Además, el mercado ha cambiado profundamente. La regulación es cada vez más exigente, el cliente espera una atención más personalizada y las entidades buscan socios capaces de combinar resultados, cumplimiento normativo y una excelente experiencia de cliente. Ese equilibrio es, precisamente, donde creemos que ISGF aporta más valor.

Nuestra experiencia nos ha enseñado que recuperar una deuda no consiste en ganar una conversación sino en preservar una relación. Cuando un cliente termina una gestión sintiendo que ha sido escuchado, tratado con respeto y que ha encontrado una solución viable, todos ganan: la entidad, el cliente y el propio gestor.
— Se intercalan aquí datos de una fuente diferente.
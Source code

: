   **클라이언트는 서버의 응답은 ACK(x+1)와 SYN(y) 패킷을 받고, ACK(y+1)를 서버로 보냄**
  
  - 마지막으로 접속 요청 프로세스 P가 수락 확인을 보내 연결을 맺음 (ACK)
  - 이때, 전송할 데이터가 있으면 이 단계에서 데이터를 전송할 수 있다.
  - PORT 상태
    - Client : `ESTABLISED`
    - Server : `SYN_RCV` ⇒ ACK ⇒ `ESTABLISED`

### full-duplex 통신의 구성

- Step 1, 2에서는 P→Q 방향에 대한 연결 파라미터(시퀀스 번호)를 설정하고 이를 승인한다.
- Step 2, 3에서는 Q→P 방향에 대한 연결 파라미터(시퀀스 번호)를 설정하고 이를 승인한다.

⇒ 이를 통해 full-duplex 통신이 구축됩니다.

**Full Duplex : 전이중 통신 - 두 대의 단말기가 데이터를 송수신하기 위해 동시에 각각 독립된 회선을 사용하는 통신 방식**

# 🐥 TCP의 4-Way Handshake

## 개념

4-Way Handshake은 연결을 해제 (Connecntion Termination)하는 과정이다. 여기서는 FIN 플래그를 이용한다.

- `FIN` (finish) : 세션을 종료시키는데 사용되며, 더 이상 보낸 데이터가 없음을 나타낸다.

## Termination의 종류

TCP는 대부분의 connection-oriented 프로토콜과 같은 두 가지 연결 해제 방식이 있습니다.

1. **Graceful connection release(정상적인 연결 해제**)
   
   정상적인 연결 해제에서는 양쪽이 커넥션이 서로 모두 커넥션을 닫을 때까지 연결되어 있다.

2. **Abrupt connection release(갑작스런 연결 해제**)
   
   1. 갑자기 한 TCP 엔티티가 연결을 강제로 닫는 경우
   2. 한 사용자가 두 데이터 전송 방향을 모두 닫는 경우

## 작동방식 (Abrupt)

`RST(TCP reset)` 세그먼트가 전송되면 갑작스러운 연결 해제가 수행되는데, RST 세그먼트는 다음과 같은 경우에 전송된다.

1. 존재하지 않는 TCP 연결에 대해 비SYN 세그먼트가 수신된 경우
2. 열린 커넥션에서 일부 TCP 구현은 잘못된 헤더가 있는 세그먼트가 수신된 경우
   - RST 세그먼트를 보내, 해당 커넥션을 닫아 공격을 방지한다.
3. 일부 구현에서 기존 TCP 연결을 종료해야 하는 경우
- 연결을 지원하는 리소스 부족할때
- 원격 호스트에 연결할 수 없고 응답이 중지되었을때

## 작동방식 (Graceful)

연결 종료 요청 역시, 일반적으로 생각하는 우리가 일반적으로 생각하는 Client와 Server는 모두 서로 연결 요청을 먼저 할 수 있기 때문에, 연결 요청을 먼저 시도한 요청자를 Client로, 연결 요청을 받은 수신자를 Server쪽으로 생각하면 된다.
El futuro del recobro será cada vez más predictivo, más digital y más personalizado. Pero, igual que ocurre en el resto de actividades gestionadas desde el contact center, la tecnología marcará la velocidad, pero seguirán siendo las personas las que marquen la diferencia. Ese equilibrio entre innovación, experiencia y cercanía es el que ha convertido a ISGF en un referente del sector y el que queremos seguir ofreciendo a nuestros clientes en los próximos años.

El mercado seguirá cambiando, la regulación seguirá evolucionando y la tecnología continuará transformando nuestra forma de trabajar. Lo que no cambiará es la necesidad de contar con un socio capaz de anticiparse, adaptarse y ejecutar con excelencia. Esa ha sido siempre la vocación de ISGF y seguirá siendo nuestra hoja de ruta.